## Assignment:
Check every line of the entries for the string "auction" and return the ones that contain it.

(Saved entries)
*** Block opens ***

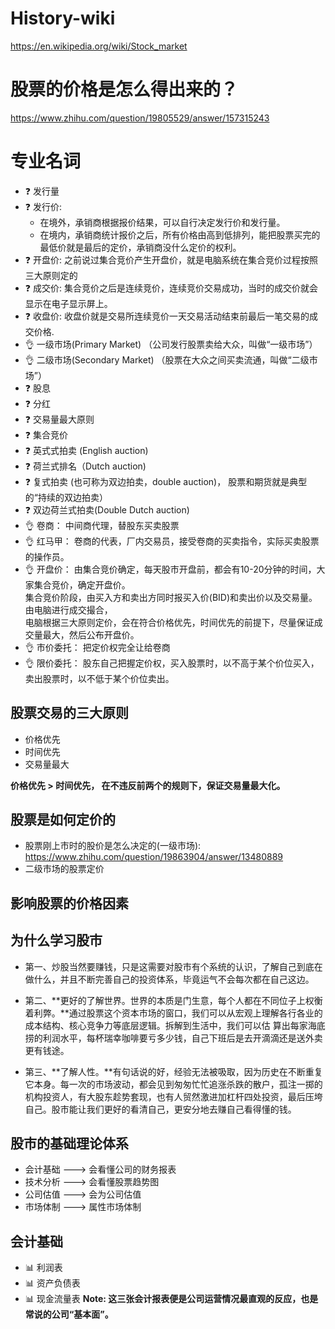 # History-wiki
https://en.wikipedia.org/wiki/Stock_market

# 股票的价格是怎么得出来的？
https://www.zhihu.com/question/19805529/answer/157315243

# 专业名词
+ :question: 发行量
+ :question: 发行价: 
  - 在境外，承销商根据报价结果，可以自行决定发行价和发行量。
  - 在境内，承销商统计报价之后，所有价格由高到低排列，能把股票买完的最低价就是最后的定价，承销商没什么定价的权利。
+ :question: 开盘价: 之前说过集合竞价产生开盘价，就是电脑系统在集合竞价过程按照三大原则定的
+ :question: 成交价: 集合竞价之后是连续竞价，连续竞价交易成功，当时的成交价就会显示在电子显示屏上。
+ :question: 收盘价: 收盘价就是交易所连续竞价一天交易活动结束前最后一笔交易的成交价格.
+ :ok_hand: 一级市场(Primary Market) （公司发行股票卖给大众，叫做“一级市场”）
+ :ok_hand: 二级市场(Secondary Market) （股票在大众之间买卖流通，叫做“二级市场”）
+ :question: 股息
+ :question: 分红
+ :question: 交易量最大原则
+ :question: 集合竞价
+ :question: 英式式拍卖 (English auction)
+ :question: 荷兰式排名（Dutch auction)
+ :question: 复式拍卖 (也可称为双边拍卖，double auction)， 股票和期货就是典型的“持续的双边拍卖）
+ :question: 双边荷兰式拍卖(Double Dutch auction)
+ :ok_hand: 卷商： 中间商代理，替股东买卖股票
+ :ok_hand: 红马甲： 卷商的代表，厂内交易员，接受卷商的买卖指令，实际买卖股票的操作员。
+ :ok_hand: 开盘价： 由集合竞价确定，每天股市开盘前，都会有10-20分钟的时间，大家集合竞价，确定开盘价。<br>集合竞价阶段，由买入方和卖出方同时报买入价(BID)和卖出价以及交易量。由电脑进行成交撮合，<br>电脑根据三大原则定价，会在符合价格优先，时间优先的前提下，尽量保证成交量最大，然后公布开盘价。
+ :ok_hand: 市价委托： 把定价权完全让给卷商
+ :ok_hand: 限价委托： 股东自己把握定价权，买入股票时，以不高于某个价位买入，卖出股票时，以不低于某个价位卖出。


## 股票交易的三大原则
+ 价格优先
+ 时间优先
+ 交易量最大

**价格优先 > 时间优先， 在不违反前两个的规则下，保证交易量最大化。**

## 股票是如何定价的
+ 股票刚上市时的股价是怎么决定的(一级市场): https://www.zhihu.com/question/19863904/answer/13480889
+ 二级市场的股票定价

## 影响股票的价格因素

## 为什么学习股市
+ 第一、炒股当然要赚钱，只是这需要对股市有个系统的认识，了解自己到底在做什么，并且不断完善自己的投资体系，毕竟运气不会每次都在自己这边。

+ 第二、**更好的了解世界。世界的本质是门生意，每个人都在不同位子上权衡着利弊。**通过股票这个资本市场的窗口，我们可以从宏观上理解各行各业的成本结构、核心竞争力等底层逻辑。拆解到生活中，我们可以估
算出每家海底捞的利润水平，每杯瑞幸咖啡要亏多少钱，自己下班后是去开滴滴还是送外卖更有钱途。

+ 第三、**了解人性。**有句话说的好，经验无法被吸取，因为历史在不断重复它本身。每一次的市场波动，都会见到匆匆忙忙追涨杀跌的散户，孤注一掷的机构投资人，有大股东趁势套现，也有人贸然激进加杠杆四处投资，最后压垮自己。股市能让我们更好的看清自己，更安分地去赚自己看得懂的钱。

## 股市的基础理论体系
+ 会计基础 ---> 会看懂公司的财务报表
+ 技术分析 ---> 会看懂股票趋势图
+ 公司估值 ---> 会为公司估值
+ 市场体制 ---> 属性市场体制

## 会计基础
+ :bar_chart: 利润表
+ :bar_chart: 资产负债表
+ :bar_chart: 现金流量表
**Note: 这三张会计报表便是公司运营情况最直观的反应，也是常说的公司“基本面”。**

*** Block closes ***

## Written reply:
+ :question: 英式式拍卖 (English auction)
+ :question: 荷兰式排名（Dutch auction)
+ :question: 复式拍卖 (也可称为双边拍卖，double auction)， 股票和期货就是典型的“持续的双边拍卖）
+ :question: 双边荷兰式拍卖(Double Dutch auction)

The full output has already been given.